Data records

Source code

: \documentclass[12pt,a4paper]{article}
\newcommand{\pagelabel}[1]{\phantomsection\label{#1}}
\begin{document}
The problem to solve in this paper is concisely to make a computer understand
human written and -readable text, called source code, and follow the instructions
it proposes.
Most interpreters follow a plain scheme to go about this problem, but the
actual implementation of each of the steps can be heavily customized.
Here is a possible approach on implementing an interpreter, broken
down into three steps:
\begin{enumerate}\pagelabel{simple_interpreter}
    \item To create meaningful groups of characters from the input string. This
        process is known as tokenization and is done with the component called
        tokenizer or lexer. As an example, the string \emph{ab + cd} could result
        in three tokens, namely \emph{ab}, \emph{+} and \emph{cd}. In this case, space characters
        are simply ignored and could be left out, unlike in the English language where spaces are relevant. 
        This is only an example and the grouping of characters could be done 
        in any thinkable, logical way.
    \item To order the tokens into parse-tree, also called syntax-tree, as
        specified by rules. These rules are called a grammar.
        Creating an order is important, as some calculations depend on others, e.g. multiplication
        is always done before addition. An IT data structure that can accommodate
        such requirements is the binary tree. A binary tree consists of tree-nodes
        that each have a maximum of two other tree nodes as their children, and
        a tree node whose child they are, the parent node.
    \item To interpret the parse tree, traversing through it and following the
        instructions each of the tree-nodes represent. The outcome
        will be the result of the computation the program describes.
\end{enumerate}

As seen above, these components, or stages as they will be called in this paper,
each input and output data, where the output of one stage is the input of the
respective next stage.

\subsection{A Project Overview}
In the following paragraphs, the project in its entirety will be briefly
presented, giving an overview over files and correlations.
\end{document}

- **Your goal**
Copy each line of the records containing the string "they".

- **Task answer**
        a tree node whose child they are, the parent node.
As seen above, these components, or stages as they will be called in this paper,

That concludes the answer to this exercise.